During map reduce jobs and index drop/creates we are seeing memory consistantly increase over a period of time until mongod finally runs out and kills the process with kernel: Out of memory: Kill process 13794 (mongod) score 908 or sacrifice child. We have not had these issues prior to 2.2.x



 Comments   
Comment by Tad Marshall [ 27/Mar/13 ]

So far, we have not been able to reproduce the memory leak internally; there may be details in the specific usage of MapReduce that need to be investigated to resolve this.

We'll switch to a private ticket to try to learn what specifics in this case may be at the root of the memory leak.

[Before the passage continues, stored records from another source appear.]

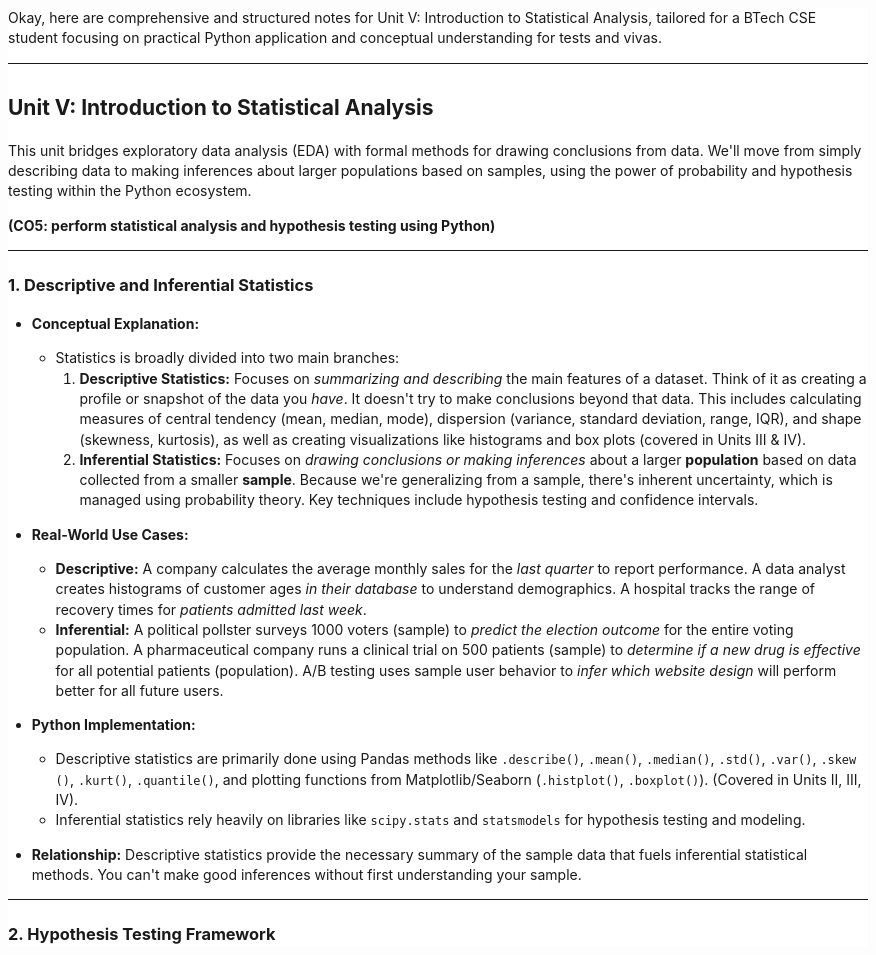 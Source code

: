 Okay, here are comprehensive and structured notes for Unit V: Introduction to Statistical Analysis, tailored for a BTech CSE student focusing on practical Python application and conceptual understanding for tests and vivas.

---

## **Unit V: Introduction to Statistical Analysis**

This unit bridges exploratory data analysis (EDA) with formal methods for drawing conclusions from data. We'll move from simply describing data to making inferences about larger populations based on samples, using the power of probability and hypothesis testing within the Python ecosystem.

**(CO5: perform statistical analysis and hypothesis testing using Python)**

---

### **1. Descriptive and Inferential Statistics**

*   **Conceptual Explanation:**
    *   Statistics is broadly divided into two main branches:
        1.  **Descriptive Statistics:** Focuses on *summarizing and describing* the main features of a dataset. Think of it as creating a profile or snapshot of the data you *have*. It doesn't try to make conclusions beyond that data. This includes calculating measures of central tendency (mean, median, mode), dispersion (variance, standard deviation, range, IQR), and shape (skewness, kurtosis), as well as creating visualizations like histograms and box plots (covered in Units III & IV).
        2.  **Inferential Statistics:** Focuses on *drawing conclusions or making inferences* about a larger **population** based on data collected from a smaller **sample**. Because we're generalizing from a sample, there's inherent uncertainty, which is managed using probability theory. Key techniques include hypothesis testing and confidence intervals.

*   **Real-World Use Cases:**
    *   **Descriptive:** A company calculates the average monthly sales for the *last quarter* to report performance. A data analyst creates histograms of customer ages *in their database* to understand demographics. A hospital tracks the range of recovery times for *patients admitted last week*.
    *   **Inferential:** A political pollster surveys 1000 voters (sample) to *predict the election outcome* for the entire voting population. A pharmaceutical company runs a clinical trial on 500 patients (sample) to *determine if a new drug is effective* for all potential patients (population). A/B testing uses sample user behavior to *infer which website design* will perform better for all future users.

*   **Python Implementation:**
    *   Descriptive statistics are primarily done using Pandas methods like `.describe()`, `.mean()`, `.median()`, `.std()`, `.var()`, `.skew()`, `.kurt()`, `.quantile()`, and plotting functions from Matplotlib/Seaborn (`.histplot()`, `.boxplot()`). (Covered in Units II, III, IV).
    *   Inferential statistics rely heavily on libraries like `scipy.stats` and `statsmodels` for hypothesis testing and modeling.

*   **Relationship:** Descriptive statistics provide the necessary summary of the sample data that fuels inferential statistical methods. You can't make good inferences without first understanding your sample.

---

### **2. Hypothesis Testing Framework**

If anyone reading this has a reproducible case that they can share with us, please post the details here.

Comment by Dan Cooper [ 26/Mar/13 ]

Tad - Yes the JS file is what I uploaded, that's what seems to be causing the leak from what my developers tell me. I can ask if we can do a mongodump to repro the data.

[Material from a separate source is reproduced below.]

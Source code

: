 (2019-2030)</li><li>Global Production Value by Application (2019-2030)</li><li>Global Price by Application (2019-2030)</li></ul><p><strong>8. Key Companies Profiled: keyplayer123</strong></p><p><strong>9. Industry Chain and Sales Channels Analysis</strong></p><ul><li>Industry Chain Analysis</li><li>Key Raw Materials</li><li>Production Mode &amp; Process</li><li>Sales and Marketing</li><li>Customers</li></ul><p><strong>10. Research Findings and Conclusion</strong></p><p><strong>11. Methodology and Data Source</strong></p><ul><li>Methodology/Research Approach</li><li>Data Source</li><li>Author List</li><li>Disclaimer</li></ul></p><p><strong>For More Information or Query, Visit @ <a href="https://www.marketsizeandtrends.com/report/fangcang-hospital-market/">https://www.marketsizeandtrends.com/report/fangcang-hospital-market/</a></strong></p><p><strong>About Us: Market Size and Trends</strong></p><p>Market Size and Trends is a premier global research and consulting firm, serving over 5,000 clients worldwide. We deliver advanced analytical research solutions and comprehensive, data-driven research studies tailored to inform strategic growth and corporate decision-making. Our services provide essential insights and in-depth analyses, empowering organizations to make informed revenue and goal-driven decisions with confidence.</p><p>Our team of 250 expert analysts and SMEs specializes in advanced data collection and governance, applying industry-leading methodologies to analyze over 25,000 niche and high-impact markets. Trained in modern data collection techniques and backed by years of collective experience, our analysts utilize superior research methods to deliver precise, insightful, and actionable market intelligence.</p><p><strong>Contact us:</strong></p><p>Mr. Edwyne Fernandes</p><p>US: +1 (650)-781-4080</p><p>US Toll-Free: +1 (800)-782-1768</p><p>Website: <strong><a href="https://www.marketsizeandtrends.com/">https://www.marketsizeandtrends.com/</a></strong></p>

I'm actually in your building for training today, i'm in the back of the training room if you want to discuss in person.

Dan

Comment by Tad Marshall [ 26/Mar/13 ]

Hi Dan,

Sorry this has dragged on so long.

There are some comments early in this ticket about uploading files with scp, but no notes saying what was uploaded. I found a JavaScript file ... is that all we have to go on?

We can change this to a private ticket if you prefer, but our attempts to reproduce your problem with dummy data have not succeeded. I think we need real data to dupe and debug this.

Tad

P.S. Version 2.2.4-rc0 will be out soon, and it includes a bug fix that seems too small to account for the leaks you are seeing, but you could test it and let us know.

Comment by Dan Cooper [ 26/Mar/13 ]

Do you need anything from me for more data points? Our mongod's fail daily now and we had to write a puppet script to restart them automatically. Clearly this does not show confidence in the product to the team.

Comment by auto [ 21/Mar/13 ]

Author:

{u'date': u'2013-02-12T20:32:24Z', u'name': u'Ben Becker', u'email': u'ben.becker@10gen.com'}

Message: SERVER-8456: use CursorHolder to avoid auto_ptr::release
Branch: v2.2
https://github.com/mongodb/mongo/commit/2048a8099765766aa772592ecb0e5a6d54530287

Comment by Tad Marshall [ 20/Mar/13 ]

Switching from SpiderMonkey in version 2.2 to V8 in version 2.4 changed the leak situation in both good and bad ways. We've been able to fix many of the new sources in our V8 code, but the work is ongoing. We don't at this point have concrete advice on what you should change in your MapReduce code to prevent or eliminate the leaks, but if you wanted to try version 2.4.0 we would be very interested in what you learn.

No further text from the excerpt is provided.